In the entries that follow, the lines from the one with "- week02 - carviewer2.html" through the one with "some of the" are the ones to write out, exactly and with both ends included. Nothing else should appear.

(Dataset records)
________
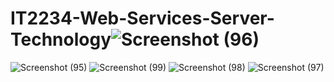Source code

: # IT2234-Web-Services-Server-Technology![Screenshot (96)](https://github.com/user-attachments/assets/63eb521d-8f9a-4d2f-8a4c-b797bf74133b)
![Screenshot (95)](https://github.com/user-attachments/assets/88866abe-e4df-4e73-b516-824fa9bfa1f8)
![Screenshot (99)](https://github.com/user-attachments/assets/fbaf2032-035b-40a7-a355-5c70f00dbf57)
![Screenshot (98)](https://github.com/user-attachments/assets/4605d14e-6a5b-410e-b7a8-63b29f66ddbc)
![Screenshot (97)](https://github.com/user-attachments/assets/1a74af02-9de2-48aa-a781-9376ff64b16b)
________
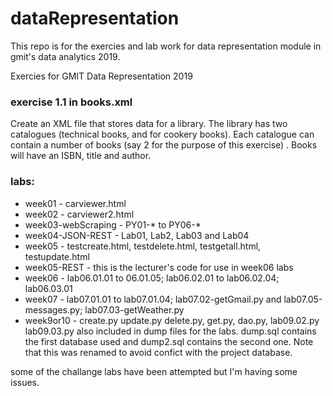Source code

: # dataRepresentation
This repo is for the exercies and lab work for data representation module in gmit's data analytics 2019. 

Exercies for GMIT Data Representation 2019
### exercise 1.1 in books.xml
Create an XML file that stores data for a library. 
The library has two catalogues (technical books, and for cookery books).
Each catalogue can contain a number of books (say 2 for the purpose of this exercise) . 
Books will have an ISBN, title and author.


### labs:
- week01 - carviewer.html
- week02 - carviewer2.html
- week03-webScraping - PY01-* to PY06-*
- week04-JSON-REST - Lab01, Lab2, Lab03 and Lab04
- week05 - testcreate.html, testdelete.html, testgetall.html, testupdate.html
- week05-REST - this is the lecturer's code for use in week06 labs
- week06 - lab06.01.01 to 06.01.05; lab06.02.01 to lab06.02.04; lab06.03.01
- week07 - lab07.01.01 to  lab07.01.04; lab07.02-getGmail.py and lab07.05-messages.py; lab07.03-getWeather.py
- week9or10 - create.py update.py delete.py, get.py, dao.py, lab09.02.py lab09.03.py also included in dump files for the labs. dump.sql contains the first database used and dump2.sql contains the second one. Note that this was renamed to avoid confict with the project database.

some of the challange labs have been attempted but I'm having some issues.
________
### [Answer to this problem]
- week02 - carviewer2.html
- week03-webScraping - PY01-* to PY06-*
- week04-JSON-REST - Lab01, Lab2, Lab03 and Lab04
- week05 - testcreate.html, testdelete.html, testgetall.html, testupdate.html
- week05-REST - this is the lecturer's code for use in week06 labs
- week06 - lab06.01.01 to 06.01.05; lab06.02.01 to lab06.02.04; lab06.03.01
- week07 - lab07.01.01 to  lab07.01.04; lab07.02-getGmail.py and lab07.05-messages.py; lab07.03-getWeather.py
- week9or10 - create.py update.py delete.py, get.py, dao.py, lab09.02.py lab09.03.py also included in dump files for the labs. dump.sql contains the first database used and dump2.sql contains the second one. Note that this was renamed to avoid confict with the project database.

some of the challange labs have been attempted but I'm having some issues.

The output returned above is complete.